= T-Stoff =

Hydrogen peroxide rocket propellant

T-Stoff (/de/; 'substance T') was a stabilised high test peroxide used in Germany during World War II. T-Stoff was specified to contain 80% (occasionally 85%) hydrogen peroxide (H_{2}O_{2}), remainder water, with traces (<0.1%) of stabilisers. Stabilisers used included 0.0025% phosphoric acid, a mixture of phosphoric acid, sodium phosphate and 8-hydroxyquinoline, and sodium stannate.

== Uses ==
The decomposition of T-Stoff into hot steam and oxygen caused by the addition of the catalyst Z-Stoff (an aqueous solution of permanganates) was used to drive the split-tube steam catapults which launched the V-1 flying bomb.

Similarly generated steam was used to drive the turbopump in the German V2 rocket, and the pumps in several other rocket engines. The turbopump was used to transport fuel and oxidizer liquids under pressure to the rocket engine of the V2.

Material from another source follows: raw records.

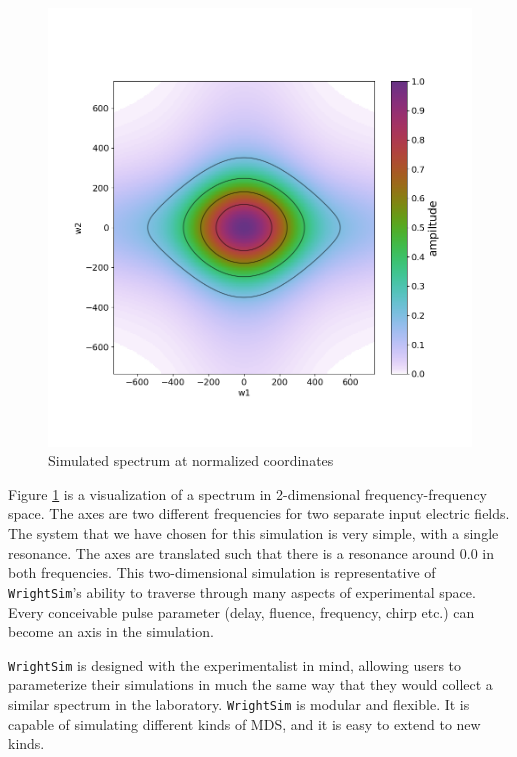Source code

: \begin{figure}
\centering
	\includegraphics[width=6in]{simulation/images/example_spectrum.png}
\caption{Simulated spectrum at normalized coordinates
\label{sim:fig:examplespectrum}}
\end{figure}

Figure \ref{sim:fig:examplespectrum} is a visualization of a spectrum in
2-dimensional frequency-frequency space. The axes are two different
frequencies for two separate input electric fields. The system that we
have chosen for this simulation is very simple, with a single resonance.
The axes are translated such that there is a resonance around \(0.0\) in
both frequencies. This two-dimensional simulation is representative of
\texttt{WrightSim}'s ability to traverse through many aspects of
experimental space. Every conceivable pulse parameter (delay, fluence,
frequency, chirp etc.) can become an axis in the simulation.

\texttt{WrightSim} is designed with the experimentalist in mind,
allowing users to parameterize their simulations in much the same way
that they would collect a similar spectrum in the laboratory.
\texttt{WrightSim} is modular and flexible. It is capable of simulating
different kinds of MDS, and it is easy to extend to new kinds.

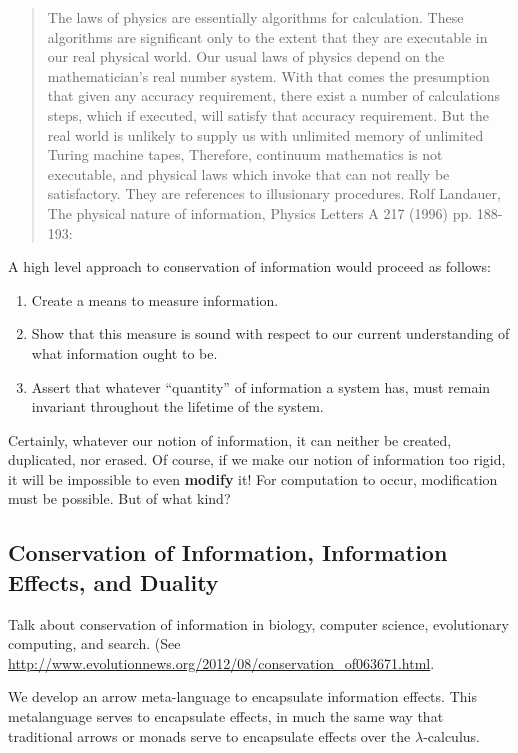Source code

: \documentclass{article}
\newcommand{\lcal}{\ensuremath{\lambda}-calculus}
\begin{document}
\begin{quote}
  The laws of physics are essentially algorithms for calculation. These
  algorithms are significant only to the extent that they are executable in
  our real physical world. Our usual laws of physics depend on the
  mathematician's real number system. With that comes the presumption that
  given any accuracy requirement, there exist a number of calculations steps,
  which if executed, will satisfy that accuracy requirement. But the real
  world is unlikely to supply us with unlimited memory of unlimited Turing
  machine tapes, Therefore, continuum mathematics is not executable, and
  physical laws which invoke that can not really be satisfactory. They are
  references to illusionary procedures. Rolf Landauer, The physical nature of
  information, Physics Letters A 217 (1996) pp. 188-193:
\end{quote}

A high level approach to conservation of information would proceed
as follows:
\begin{enumerate}
\item Create a means to measure information.
\item Show that this measure is sound with respect to our current understanding
of what information ought to be.
\item Assert that whatever ``quantity'' of information a system has, must
remain invariant throughout the lifetime of the system.
\end{enumerate}

Certainly, whatever our notion of information, it can neither be created,
duplicated, nor erased. Of course, if we make our notion of information
too rigid, it will be impossible to even \textbf{modify} it! For computation
to occur, modification must be possible.  But of what kind?

\subsection{Conservation of Information, Information Effects, and Duality} 
 
Talk about conservation of information in biology, computer science,
evolutionary computing, and search. (See
\url{http://www.evolutionnews.org/2012/08/conservation_of063671.html}.

We develop an arrow meta-language to encapsulate information
effects. This metalanguage serves to encapsulate effects, in much the
same way that traditional arrows or monads serve to encapsulate
effects over the \lcal.
\end{document}
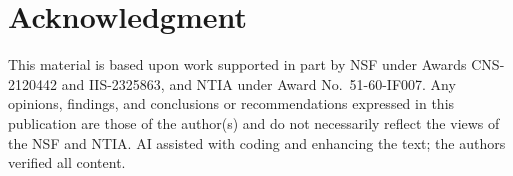 \documentclass[conference]{IEEEtran}
\begin{document}
\section*{Acknowledgment}
This material is based upon work supported in part by NSF under Awards
CNS-2120442 and IIS-2325863, and NTIA under Award No.~51-60-IF007. Any
opinions, findings, and conclusions or recommendations expressed in this
publication are those of the author(s) and do not necessarily reflect the views
of the NSF and NTIA. AI assisted with coding and enhancing the text; the authors
verified all content.



\end{document}
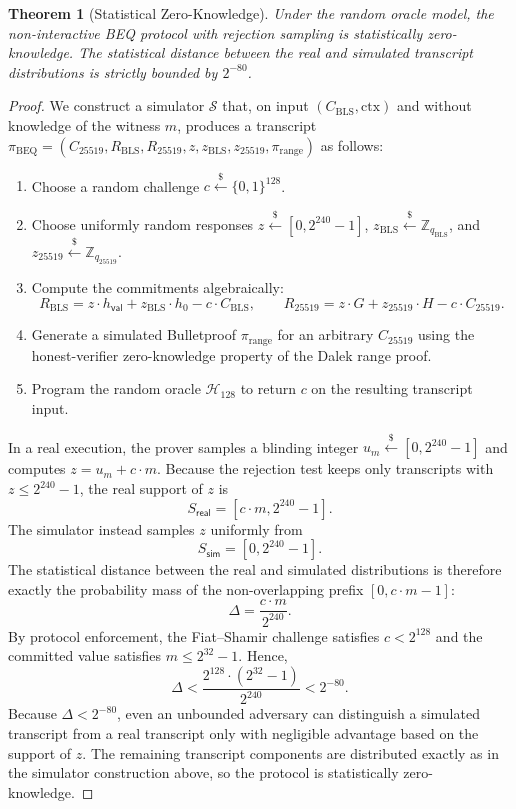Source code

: \documentclass[11pt]{article}
\theoremstyle{definitionstyle}
\newtheorem{theorem}{Theorem}[section]
\theoremstyle{plain}
\begin{document}
\begin{theorem}[Statistical Zero-Knowledge]
\label{thm:beq-zk}
Under the random oracle model, the non-interactive BEQ protocol with rejection sampling is statistically zero-knowledge. The statistical distance between the real and simulated transcript distributions is strictly bounded by $2^{-80}$.
\end{theorem}
\begin{proof}
We construct a simulator $\mathcal{S}$ that, on input $(C_{\text{BLS}}, \text{ctx})$ and without knowledge of the witness $m$, produces a transcript $\pi_{\text{BEQ}} = (C_{25519}, R_{\text{BLS}}, R_{25519}, z, z_{\text{BLS}}, z_{25519}, \pi_{\text{range}})$ as follows:
\begin{enumerate}[leftmargin=*]
\item Choose a random challenge $c \xleftarrow{\$} \{0,1\}^{128}$.
\item Choose uniformly random responses $z \xleftarrow{\$} [0, 2^{240}-1]$, $z_{\text{BLS}} \xleftarrow{\$} \mathbb{Z}_{q_{\text{BLS}}}$, and $z_{25519} \xleftarrow{\$} \mathbb{Z}_{q_{25519}}$.
\item Compute the commitments algebraically:
\[
R_{\text{BLS}} = z \cdot h_{\mathsf{val}} + z_{\text{BLS}} \cdot h_0 - c \cdot C_{\text{BLS}},
\qquad
R_{25519} = z \cdot G + z_{25519} \cdot H - c \cdot C_{25519}.
\]
\item Generate a simulated Bulletproof $\pi_{\text{range}}$ for an arbitrary $C_{25519}$ using the honest-verifier zero-knowledge property of the Dalek range proof.
\item Program the random oracle $\mathcal{H}_{128}$ to return $c$ on the resulting transcript input.
\end{enumerate}
In a real execution, the prover samples a blinding integer $u_m \xleftarrow{\$} [0,2^{240}-1]$ and computes $z = u_m + c \cdot m$. Because the rejection test keeps only transcripts with $z \le 2^{240}-1$, the real support of $z$ is
\[
S_{\mathsf{real}} = [c \cdot m, 2^{240}-1].
\]
The simulator instead samples $z$ uniformly from
\[
S_{\mathsf{sim}} = [0, 2^{240}-1].
\]
The statistical distance between the real and simulated distributions is therefore exactly the probability mass of the non-overlapping prefix $[0, c \cdot m - 1]$:
\[
\Delta = \frac{c \cdot m}{2^{240}}.
\]
By protocol enforcement, the Fiat--Shamir challenge satisfies $c < 2^{128}$ and the committed value satisfies $m \le 2^{32}-1$. Hence,
\[
\Delta < \frac{2^{128} \cdot (2^{32}-1)}{2^{240}} < 2^{-80}.
\]
Because $\Delta < 2^{-80}$, even an unbounded adversary can distinguish a simulated transcript from a real transcript only with negligible advantage based on the support of $z$. The remaining transcript components are distributed exactly as in the simulator construction above, so the protocol is statistically zero-knowledge.
\end{proof}
\end{document}
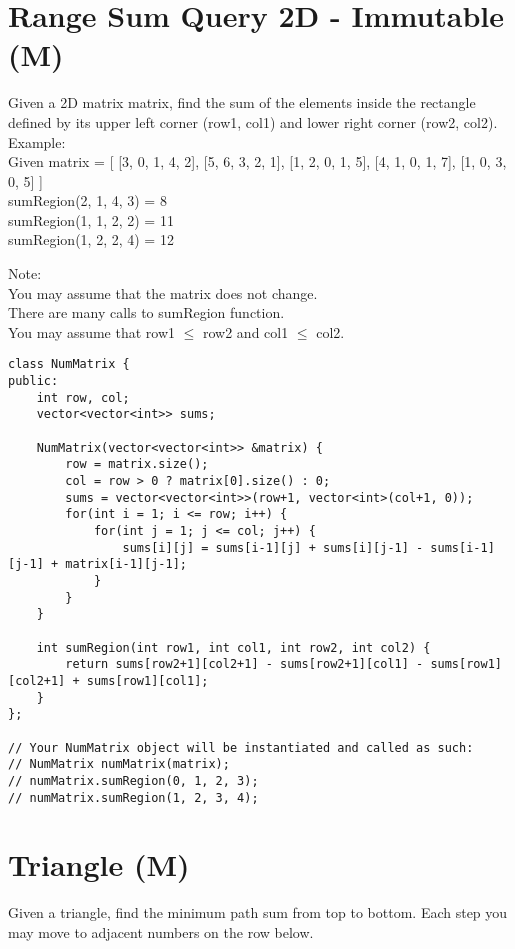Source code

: \section{Range Sum Query 2D - Immutable (M)}
Given a 2D matrix matrix, find the sum of the elements inside the rectangle defined by its upper left corner (row1, col1) and lower right corner (row2, col2). \\

Example:\\
Given matrix = [
  [3, 0, 1, 4, 2], 
  [5, 6, 3, 2, 1], 
  [1, 2, 0, 1, 5], 
  [4, 1, 0, 1, 7], 
  [1, 0, 3, 0, 5] 
]\\
sumRegion(2, 1, 4, 3) = 8\\
sumRegion(1, 1, 2, 2) = 11\\
sumRegion(1, 2, 2, 4) = 12\

Note:\\
    You may assume that the matrix does not change.\\
    There are many calls to sumRegion function.\\
    You may assume that row1 $\leq$ row2 and col1 $\leq$ col2.\\


\begin{lstlisting}
class NumMatrix {
public:
    int row, col;
    vector<vector<int>> sums;
    
    NumMatrix(vector<vector<int>> &matrix) {
        row = matrix.size();
        col = row > 0 ? matrix[0].size() : 0;
        sums = vector<vector<int>>(row+1, vector<int>(col+1, 0));
        for(int i = 1; i <= row; i++) {
            for(int j = 1; j <= col; j++) {
                sums[i][j] = sums[i-1][j] + sums[i][j-1] - sums[i-1][j-1] + matrix[i-1][j-1];
            }
        }
    }

    int sumRegion(int row1, int col1, int row2, int col2) {
        return sums[row2+1][col2+1] - sums[row2+1][col1] - sums[row1][col2+1] + sums[row1][col1];
    }
};

// Your NumMatrix object will be instantiated and called as such:
// NumMatrix numMatrix(matrix);
// numMatrix.sumRegion(0, 1, 2, 3);
// numMatrix.sumRegion(1, 2, 3, 4);
\end{lstlisting}


\section{Triangle (M)}
Given a triangle, find the minimum path sum from top to bottom. Each step you may move to adjacent numbers on the row below.\\

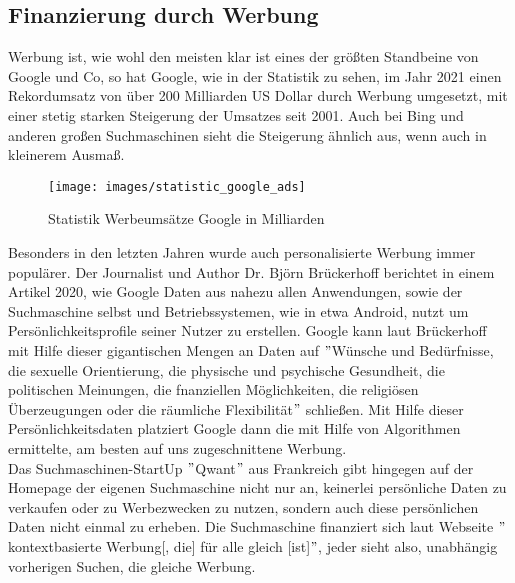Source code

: \subsection{Finanzierung durch Werbung}\label{subsec:finanzierung-durch-werbung}
Werbung ist, wie wohl den meisten klar ist eines der größten Standbeine von Google und Co,
so hat Google, wie in der Statistik zu sehen, im Jahr 2021 einen Rekordumsatz von über 200 Milliarden US Dollar durch Werbung umgesetzt, mit einer stetig starken Steigerung der Umsatzes seit 2001.
Auch bei Bing und anderen großen Suchmaschinen sieht die Steigerung ähnlich aus, wenn auch in kleinerem Ausmaß.
\begin{figure}[h]
    \centering
    \texttt{[image: images/statistic\_google\_ads]}
    \caption{Statistik Werbeumsätze Google in Milliarden}
    \label{fig:statisticAdsGoogle}
\end{figure}
Besonders in den letzten Jahren wurde auch personalisierte Werbung immer populärer.
Der Journalist und Author Dr. Björn Brückerhoff berichtet in einem Artikel 2020, wie Google Daten aus nahezu allen Anwendungen, sowie der Suchmaschine selbst und Betriebssystemen, wie in etwa Android, nutzt um Persönlichkeitsprofile seiner Nutzer zu erstellen.
Google kann laut Brückerhoff mit Hilfe dieser gigantischen Mengen an Daten auf \("\)Wünsche und Bedürfnisse,
die sexuelle Orientierung, die physische und psychische Gesundheit, die politischen Meinungen, die fnanziellen Möglichkeiten, die religiösen Überzeugungen oder die räumliche Flexibilität\("\)\cite{BRK20} schließen.
Mit Hilfe dieser Persönlichkeitsdaten platziert Google dann die mit Hilfe von Algorithmen ermittelte,
am besten auf uns zugeschnittene Werbung.\cite{BRK20}\\

Das Suchmaschinen-StartUp \("\)Qwant\("\) aus Frankreich gibt hingegen auf der Homepage der eigenen Suchmaschine nicht nur an,
keinerlei persönliche Daten zu verkaufen oder zu Werbezwecken zu nutzen, sondern auch diese persönlichen Daten nicht einmal zu erheben.
Die Suchmaschine finanziert sich laut Webseite \("\)kontextbasierte Werbung[, die] für alle gleich [ist]\("\)\cite{QWA22},
jeder sieht also, unabhängig vorherigen Suchen, die gleiche Werbung.

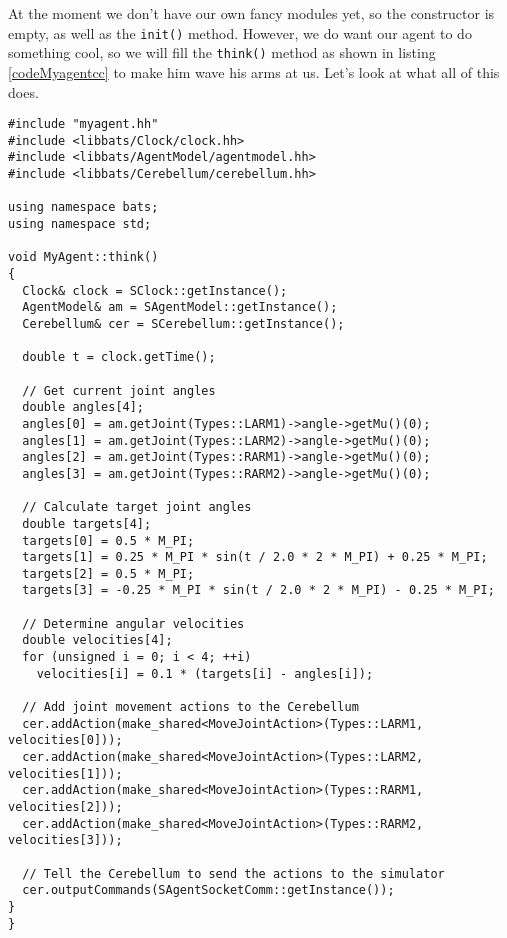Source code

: At the moment we don't have our own fancy modules yet, so the constructor is empty, as well as the {\tt init()} method. However, we do want our agent to do something cool, so we will fill the {\tt think()} method as shown in listing \ref{codeMyagentcc} to make him wave his arms at us. Let's look at what all of this does.

\begin{lstlisting}[float,caption={\tt myagent.cc},label=codeMyagentcc,frame=single]
#include "myagent.hh"
#include <libbats/Clock/clock.hh>
#include <libbats/AgentModel/agentmodel.hh>
#include <libbats/Cerebellum/cerebellum.hh>

using namespace bats;
using namespace std;

void MyAgent::think()
{
  Clock& clock = SClock::getInstance();
  AgentModel& am = SAgentModel::getInstance();
  Cerebellum& cer = SCerebellum::getInstance();
  
  double t = clock.getTime();
  
  // Get current joint angles
  double angles[4];
  angles[0] = am.getJoint(Types::LARM1)->angle->getMu()(0);
  angles[1] = am.getJoint(Types::LARM2)->angle->getMu()(0);
  angles[2] = am.getJoint(Types::RARM1)->angle->getMu()(0);
  angles[3] = am.getJoint(Types::RARM2)->angle->getMu()(0);
  
  // Calculate target joint angles
  double targets[4];
  targets[0] = 0.5 * M_PI;
  targets[1] = 0.25 * M_PI * sin(t / 2.0 * 2 * M_PI) + 0.25 * M_PI;
  targets[2] = 0.5 * M_PI;
  targets[3] = -0.25 * M_PI * sin(t / 2.0 * 2 * M_PI) - 0.25 * M_PI;
  
  // Determine angular velocities
  double velocities[4];
  for (unsigned i = 0; i < 4; ++i)
    velocities[i] = 0.1 * (targets[i] - angles[i]);
  
  // Add joint movement actions to the Cerebellum
  cer.addAction(make_shared<MoveJointAction>(Types::LARM1, velocities[0]));
  cer.addAction(make_shared<MoveJointAction>(Types::LARM2, velocities[1]));
  cer.addAction(make_shared<MoveJointAction>(Types::RARM1, velocities[2]));
  cer.addAction(make_shared<MoveJointAction>(Types::RARM2, velocities[3]));
  
  // Tell the Cerebellum to send the actions to the simulator
  cer.outputCommands(SAgentSocketComm::getInstance());
}
}
\end{lstlisting}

Another of T-Stoff's many uses was to be combined as the oxidizer, with C-Stoff (methanol–hydrazine–water mixture) as the fuel, in the bipropellant Walter HWK 109-509 engine of the Messerschmitt Me 163 and Messerschmitt Me 263, at a ratio of approximately 3.1 parts T-Stoff oxidizer to one part C-Stoff fuel. Because the two substances were so visually similar, a complex testing system was developed to make sure that each propellant was put into the correct tanks of the Messerschmitt Me 163. This was because T-Stoff and C-Stoff are hypergolic propellants: they spontaneously ignite when mixed at normal temperatures. Even slight contamination between the T-Stoff oxidizer and the C-Stoff fuel was likely to cause an explosion.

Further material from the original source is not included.